(Rendered images with source text)

##########

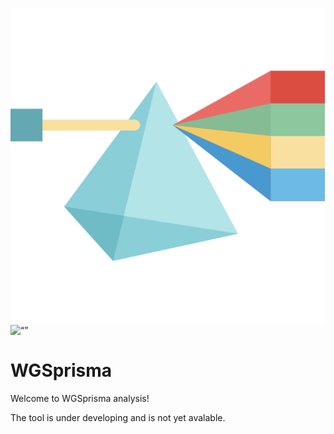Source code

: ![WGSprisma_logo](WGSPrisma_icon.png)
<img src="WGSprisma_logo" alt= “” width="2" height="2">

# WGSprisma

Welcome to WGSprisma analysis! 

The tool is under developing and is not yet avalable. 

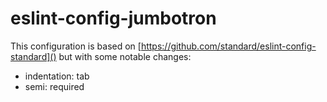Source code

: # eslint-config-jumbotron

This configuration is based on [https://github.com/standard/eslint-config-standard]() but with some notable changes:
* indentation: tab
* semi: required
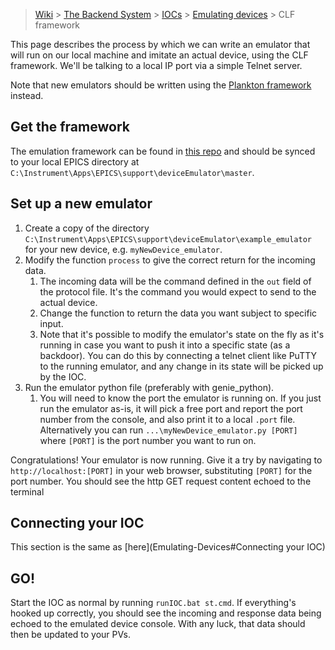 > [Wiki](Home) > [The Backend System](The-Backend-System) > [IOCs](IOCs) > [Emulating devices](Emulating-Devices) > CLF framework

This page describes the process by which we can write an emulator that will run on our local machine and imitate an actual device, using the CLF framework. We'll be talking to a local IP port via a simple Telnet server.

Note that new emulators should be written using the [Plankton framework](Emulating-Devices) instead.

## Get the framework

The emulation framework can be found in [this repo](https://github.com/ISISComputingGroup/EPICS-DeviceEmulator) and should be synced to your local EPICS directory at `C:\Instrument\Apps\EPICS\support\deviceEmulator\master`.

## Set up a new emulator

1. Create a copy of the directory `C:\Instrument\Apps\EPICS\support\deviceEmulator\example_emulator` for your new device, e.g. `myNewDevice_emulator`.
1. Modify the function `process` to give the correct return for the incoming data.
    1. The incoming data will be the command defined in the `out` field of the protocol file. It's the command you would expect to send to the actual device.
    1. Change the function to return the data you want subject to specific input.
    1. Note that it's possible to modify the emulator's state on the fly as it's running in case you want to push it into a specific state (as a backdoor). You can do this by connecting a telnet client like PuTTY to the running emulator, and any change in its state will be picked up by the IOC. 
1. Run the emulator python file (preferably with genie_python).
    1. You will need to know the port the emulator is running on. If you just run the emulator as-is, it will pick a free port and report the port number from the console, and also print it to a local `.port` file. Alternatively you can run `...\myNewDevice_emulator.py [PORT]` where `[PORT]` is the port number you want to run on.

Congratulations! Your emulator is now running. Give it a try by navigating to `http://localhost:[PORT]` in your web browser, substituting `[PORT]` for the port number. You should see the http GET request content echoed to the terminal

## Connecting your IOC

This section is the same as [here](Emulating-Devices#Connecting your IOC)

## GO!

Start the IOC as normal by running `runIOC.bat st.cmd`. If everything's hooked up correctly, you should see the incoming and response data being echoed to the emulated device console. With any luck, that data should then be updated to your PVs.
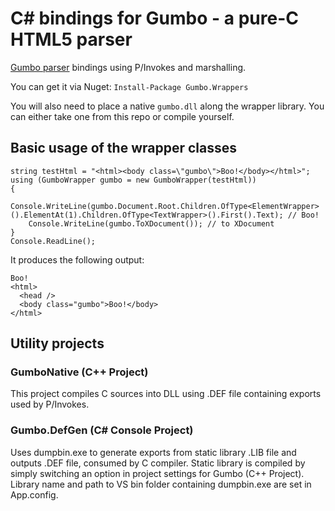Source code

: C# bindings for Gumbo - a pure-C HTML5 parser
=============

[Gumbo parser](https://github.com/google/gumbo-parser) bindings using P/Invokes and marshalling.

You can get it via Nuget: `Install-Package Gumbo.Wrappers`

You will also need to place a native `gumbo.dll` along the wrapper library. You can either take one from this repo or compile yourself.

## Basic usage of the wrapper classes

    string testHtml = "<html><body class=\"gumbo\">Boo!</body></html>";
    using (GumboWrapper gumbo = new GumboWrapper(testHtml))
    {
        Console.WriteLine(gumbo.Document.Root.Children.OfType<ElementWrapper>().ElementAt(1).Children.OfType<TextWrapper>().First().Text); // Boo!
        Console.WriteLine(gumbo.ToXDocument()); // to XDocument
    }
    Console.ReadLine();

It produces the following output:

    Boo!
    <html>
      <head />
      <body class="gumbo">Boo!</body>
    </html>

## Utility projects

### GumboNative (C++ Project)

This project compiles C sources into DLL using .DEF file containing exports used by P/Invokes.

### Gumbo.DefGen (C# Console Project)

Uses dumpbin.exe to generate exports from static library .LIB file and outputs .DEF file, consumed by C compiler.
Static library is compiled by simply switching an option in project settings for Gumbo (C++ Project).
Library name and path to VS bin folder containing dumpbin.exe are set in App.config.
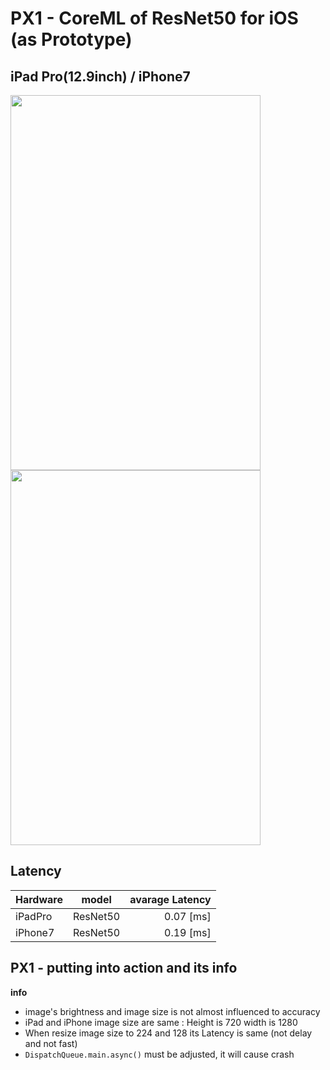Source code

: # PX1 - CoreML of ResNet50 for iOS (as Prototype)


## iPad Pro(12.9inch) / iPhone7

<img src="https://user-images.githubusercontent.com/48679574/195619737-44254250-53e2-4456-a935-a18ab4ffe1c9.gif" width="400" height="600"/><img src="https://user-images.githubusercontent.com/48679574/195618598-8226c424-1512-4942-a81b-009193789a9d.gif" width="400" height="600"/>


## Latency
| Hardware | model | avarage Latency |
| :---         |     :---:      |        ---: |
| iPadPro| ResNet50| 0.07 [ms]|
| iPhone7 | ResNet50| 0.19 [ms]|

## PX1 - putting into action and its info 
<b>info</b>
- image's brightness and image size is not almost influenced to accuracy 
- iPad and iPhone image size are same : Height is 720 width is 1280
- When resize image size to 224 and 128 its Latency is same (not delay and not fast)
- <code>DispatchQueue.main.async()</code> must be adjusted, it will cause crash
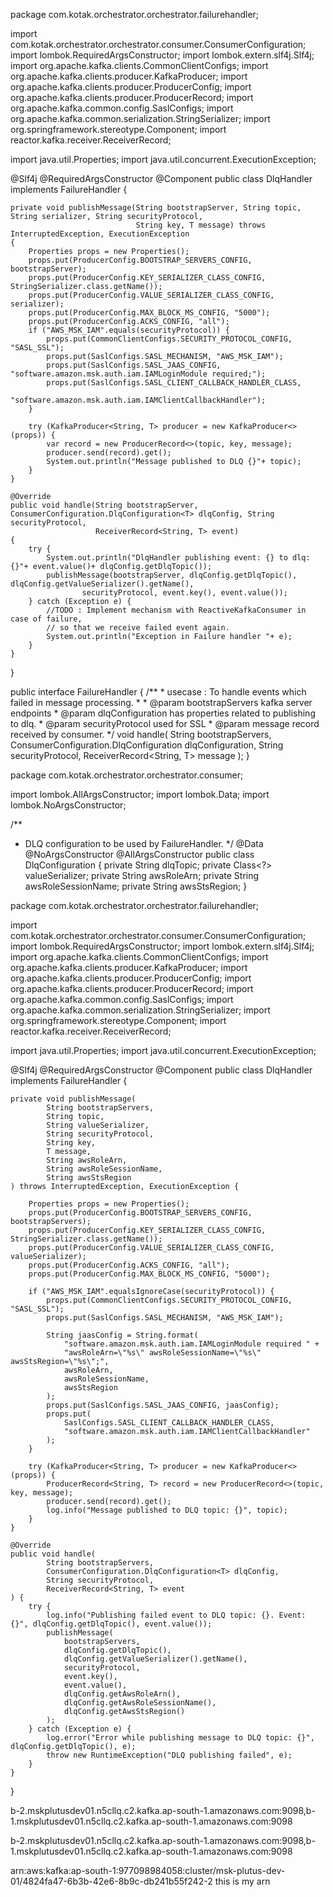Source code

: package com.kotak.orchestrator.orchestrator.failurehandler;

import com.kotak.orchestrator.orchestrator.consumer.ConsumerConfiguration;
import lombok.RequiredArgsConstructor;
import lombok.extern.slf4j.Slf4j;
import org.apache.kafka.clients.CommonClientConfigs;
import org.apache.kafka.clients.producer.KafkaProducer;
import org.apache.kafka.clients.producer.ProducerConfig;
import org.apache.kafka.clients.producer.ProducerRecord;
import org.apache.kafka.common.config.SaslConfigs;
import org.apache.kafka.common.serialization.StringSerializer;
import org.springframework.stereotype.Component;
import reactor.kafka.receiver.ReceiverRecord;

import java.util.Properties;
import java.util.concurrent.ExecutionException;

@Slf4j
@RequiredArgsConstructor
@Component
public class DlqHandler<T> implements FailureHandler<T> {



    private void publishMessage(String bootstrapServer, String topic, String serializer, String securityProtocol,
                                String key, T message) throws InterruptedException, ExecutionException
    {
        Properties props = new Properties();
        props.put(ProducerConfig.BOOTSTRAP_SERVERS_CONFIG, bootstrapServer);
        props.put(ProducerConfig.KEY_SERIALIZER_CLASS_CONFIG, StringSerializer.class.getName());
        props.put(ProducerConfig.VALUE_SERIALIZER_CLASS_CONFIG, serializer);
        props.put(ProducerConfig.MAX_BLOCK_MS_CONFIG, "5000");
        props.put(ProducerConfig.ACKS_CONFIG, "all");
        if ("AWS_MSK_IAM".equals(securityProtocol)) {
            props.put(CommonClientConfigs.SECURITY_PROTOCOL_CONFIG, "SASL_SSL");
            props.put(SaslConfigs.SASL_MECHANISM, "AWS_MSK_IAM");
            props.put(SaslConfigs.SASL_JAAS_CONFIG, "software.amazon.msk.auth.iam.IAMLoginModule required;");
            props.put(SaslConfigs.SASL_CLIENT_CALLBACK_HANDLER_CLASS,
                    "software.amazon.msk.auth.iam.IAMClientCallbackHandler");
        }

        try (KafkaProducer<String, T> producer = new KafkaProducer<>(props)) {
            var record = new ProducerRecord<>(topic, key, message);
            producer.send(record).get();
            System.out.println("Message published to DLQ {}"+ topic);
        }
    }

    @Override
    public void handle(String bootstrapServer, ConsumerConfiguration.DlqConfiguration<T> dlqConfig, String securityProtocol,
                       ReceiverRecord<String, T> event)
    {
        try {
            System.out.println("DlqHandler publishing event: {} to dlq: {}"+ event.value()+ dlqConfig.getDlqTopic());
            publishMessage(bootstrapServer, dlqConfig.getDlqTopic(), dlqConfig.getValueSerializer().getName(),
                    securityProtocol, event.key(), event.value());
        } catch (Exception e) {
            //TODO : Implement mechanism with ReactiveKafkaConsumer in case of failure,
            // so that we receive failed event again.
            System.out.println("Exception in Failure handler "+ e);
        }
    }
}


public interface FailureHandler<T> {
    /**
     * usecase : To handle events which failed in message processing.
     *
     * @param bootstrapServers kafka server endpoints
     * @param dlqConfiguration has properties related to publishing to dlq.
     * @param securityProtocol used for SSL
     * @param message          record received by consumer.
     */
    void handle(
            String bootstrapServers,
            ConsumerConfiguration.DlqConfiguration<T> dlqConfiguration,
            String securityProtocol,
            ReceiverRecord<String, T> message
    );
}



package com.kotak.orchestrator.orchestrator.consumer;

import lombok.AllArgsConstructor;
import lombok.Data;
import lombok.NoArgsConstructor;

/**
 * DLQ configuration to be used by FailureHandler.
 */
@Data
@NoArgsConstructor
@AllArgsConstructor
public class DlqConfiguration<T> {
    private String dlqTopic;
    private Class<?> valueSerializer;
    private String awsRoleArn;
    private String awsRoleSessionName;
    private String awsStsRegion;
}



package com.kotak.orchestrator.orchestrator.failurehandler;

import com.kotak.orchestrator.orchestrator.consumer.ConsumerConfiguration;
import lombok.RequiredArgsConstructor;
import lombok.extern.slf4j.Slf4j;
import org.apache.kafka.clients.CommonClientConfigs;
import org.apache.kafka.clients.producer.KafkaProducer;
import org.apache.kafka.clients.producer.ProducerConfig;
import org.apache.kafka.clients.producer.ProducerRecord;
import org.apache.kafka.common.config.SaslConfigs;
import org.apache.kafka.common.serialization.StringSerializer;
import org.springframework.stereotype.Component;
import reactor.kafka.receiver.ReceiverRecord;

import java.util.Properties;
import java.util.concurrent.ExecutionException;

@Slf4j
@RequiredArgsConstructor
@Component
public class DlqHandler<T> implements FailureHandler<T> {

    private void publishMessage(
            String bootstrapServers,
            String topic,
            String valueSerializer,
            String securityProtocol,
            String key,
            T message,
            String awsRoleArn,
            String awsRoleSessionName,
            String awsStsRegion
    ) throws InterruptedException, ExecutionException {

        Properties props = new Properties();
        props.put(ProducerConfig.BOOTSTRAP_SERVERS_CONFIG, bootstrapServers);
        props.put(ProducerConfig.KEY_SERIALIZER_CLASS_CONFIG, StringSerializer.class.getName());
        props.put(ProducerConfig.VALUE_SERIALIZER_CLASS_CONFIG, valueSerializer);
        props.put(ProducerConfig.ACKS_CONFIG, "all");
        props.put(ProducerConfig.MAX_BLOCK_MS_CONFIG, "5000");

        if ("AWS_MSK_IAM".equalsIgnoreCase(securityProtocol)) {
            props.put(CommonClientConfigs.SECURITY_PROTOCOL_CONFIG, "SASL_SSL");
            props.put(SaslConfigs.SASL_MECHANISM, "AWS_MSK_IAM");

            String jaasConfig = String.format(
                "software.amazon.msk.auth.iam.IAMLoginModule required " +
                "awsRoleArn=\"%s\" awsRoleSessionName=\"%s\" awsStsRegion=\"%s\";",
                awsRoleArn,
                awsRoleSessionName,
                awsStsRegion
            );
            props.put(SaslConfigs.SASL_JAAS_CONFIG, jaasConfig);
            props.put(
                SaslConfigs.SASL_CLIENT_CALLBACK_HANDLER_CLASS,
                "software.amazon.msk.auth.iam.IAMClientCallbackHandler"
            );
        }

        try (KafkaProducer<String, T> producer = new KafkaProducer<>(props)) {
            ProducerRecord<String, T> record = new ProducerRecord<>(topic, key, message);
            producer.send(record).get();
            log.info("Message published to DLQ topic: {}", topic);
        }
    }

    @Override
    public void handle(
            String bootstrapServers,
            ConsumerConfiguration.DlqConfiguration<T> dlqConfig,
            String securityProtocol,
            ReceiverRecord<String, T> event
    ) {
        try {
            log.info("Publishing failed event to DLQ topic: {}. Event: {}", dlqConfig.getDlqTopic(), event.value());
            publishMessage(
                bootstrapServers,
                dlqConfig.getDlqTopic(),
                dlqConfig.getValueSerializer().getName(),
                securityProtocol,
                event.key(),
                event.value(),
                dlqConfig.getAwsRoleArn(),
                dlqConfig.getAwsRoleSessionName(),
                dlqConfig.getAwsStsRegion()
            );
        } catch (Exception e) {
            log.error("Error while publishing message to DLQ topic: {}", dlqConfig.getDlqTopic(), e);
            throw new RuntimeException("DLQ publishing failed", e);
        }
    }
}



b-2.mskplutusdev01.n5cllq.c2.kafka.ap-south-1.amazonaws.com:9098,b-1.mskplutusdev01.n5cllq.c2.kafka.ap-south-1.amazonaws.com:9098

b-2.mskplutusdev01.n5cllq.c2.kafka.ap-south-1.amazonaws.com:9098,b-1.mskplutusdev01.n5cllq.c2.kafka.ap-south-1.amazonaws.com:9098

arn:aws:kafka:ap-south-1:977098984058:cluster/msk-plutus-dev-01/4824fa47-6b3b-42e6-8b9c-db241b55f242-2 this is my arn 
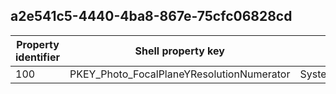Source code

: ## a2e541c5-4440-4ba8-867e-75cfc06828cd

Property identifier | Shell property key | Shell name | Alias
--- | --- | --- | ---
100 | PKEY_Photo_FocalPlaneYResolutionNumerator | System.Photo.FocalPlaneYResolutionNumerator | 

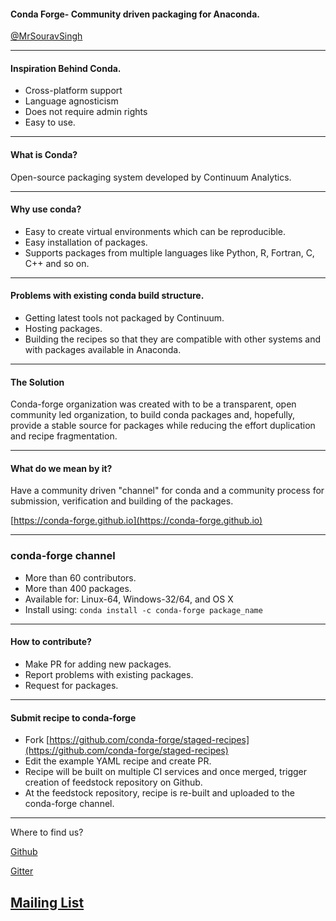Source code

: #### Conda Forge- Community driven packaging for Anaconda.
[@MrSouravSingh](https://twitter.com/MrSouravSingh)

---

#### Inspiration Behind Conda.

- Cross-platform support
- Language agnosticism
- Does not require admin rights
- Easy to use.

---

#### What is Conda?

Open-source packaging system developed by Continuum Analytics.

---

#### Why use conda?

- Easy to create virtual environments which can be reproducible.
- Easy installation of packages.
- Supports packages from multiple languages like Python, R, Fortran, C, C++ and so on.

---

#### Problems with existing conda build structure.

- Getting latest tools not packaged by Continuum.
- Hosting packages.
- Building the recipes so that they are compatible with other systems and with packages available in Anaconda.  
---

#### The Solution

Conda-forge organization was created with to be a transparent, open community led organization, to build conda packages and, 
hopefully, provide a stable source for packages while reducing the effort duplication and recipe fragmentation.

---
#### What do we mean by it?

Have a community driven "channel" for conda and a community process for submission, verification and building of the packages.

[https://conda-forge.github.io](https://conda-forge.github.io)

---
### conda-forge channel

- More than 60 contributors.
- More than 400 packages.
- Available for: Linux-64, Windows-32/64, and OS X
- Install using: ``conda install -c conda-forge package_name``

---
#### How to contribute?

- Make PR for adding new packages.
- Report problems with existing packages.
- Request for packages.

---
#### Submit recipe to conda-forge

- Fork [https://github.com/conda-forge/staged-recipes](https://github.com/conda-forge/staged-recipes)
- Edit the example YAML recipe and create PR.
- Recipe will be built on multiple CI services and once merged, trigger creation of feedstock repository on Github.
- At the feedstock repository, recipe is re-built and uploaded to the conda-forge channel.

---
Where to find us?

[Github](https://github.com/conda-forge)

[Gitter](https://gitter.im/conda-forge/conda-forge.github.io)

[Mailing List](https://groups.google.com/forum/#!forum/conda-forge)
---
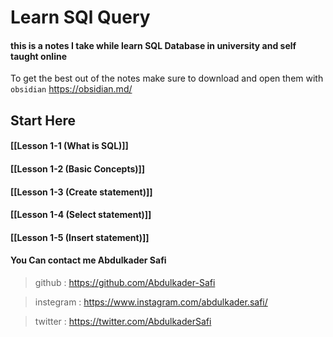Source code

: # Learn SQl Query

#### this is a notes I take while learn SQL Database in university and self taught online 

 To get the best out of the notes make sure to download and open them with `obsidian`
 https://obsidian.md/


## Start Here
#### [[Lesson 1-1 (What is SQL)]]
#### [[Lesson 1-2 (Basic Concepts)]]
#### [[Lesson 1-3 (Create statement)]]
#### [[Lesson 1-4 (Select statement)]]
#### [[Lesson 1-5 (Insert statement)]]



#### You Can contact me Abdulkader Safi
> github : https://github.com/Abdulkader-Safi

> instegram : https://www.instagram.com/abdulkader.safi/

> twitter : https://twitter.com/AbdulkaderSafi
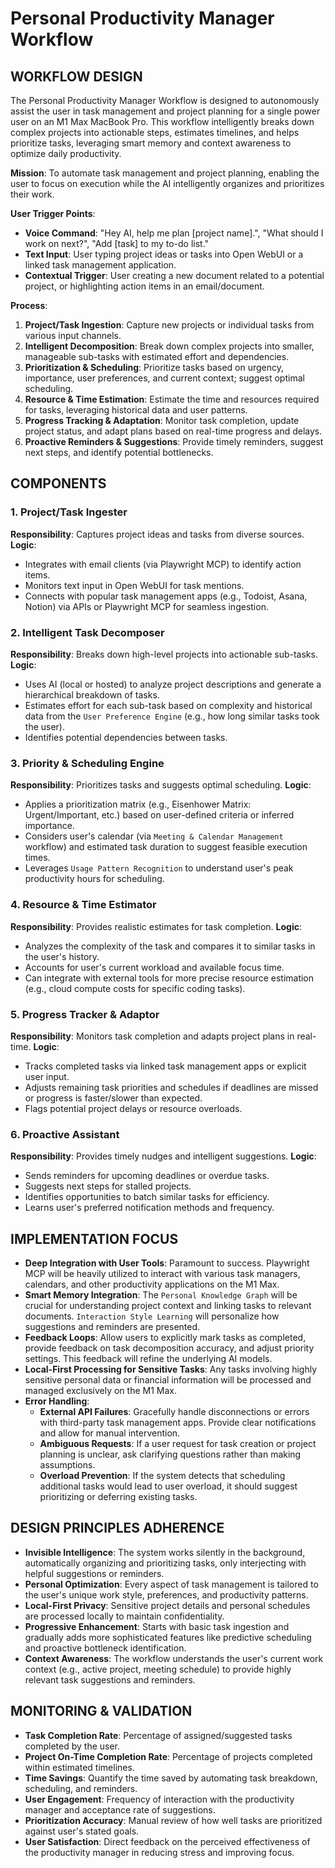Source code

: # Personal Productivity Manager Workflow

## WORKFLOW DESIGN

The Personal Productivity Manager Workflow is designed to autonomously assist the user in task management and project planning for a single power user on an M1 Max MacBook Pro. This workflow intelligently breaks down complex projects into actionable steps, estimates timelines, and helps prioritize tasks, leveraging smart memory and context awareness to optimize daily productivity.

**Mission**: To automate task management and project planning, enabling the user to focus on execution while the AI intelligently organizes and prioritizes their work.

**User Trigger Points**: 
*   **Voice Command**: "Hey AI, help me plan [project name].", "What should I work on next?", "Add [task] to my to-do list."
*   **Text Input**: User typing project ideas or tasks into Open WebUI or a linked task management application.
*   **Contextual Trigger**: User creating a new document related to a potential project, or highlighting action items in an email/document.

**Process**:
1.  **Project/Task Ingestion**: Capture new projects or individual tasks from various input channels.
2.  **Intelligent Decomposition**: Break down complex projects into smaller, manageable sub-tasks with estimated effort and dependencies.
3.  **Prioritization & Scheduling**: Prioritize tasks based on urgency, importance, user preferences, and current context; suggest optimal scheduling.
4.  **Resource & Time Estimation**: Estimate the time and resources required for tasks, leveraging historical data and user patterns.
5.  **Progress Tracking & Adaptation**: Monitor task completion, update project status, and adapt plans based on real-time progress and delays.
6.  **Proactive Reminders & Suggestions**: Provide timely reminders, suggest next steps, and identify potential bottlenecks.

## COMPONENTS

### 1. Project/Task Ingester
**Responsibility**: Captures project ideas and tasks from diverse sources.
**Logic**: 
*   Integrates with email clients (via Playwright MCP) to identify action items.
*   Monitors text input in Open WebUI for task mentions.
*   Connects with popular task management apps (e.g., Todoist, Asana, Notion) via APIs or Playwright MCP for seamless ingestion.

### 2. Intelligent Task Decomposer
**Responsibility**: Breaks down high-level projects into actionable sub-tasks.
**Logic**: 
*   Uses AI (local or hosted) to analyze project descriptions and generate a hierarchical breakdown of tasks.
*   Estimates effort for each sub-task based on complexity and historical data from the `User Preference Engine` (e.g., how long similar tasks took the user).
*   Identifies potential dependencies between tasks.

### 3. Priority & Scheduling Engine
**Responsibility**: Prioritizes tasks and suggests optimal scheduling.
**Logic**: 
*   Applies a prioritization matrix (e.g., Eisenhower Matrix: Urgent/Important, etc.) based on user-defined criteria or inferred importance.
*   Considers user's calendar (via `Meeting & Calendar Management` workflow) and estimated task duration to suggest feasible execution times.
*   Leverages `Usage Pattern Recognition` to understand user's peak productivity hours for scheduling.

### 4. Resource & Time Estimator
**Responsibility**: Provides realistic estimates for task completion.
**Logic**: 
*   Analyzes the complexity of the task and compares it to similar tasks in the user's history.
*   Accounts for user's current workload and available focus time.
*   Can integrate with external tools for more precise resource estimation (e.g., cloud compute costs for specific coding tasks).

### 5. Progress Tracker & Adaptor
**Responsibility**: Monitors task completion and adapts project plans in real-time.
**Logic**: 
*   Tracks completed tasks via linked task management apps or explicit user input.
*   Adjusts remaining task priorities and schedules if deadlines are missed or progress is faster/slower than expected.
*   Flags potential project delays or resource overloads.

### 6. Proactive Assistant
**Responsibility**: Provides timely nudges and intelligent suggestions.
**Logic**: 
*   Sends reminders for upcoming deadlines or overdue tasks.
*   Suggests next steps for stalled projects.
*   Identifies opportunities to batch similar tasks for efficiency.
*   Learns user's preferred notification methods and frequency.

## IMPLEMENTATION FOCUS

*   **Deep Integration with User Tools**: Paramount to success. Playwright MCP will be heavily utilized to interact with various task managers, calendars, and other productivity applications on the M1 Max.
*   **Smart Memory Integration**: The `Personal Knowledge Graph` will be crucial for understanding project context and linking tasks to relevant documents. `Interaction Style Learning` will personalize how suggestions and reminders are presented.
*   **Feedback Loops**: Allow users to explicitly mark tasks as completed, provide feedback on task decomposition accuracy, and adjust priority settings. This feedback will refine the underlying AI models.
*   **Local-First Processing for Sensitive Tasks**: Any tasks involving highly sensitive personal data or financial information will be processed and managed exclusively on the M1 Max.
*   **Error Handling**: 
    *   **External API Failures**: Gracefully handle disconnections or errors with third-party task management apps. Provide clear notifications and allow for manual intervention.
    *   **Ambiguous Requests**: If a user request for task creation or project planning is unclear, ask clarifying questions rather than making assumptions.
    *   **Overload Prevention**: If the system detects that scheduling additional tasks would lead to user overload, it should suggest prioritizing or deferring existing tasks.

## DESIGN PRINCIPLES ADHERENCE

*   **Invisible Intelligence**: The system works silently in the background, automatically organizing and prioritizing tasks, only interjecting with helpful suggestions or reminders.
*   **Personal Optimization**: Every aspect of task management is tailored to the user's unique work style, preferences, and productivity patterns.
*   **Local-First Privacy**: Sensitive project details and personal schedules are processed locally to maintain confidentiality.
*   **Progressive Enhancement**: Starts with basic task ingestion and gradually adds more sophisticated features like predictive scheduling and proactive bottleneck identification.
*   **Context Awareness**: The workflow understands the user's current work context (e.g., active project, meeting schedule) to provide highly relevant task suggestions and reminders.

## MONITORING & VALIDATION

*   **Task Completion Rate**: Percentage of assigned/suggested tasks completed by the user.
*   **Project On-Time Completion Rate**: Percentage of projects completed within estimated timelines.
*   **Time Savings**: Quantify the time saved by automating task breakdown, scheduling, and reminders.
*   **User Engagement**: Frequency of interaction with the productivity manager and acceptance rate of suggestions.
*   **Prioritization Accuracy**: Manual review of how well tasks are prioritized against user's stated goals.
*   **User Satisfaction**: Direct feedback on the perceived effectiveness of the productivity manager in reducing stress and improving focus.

##########

■ **Instructions to follow**
Above are some records; quote exactly and only the lines that begin at the line containing "#### [[Lesson 1-3 (Create statement)]]" and stop after the line containing "## WORKFLOW DESIGN", leaving out the pictures.

■ **The answer**
#### [[Lesson 1-3 (Create statement)]]
#### [[Lesson 1-4 (Select statement)]]
#### [[Lesson 1-5 (Insert statement)]]



#### You Can contact me Abdulkader Safi
> github : https://github.com/Abdulkader-Safi

> instegram : https://www.instagram.com/abdulkader.safi/

> twitter : https://twitter.com/AbdulkaderSafi
Source code

: # Personal Productivity Manager Workflow

## WORKFLOW DESIGN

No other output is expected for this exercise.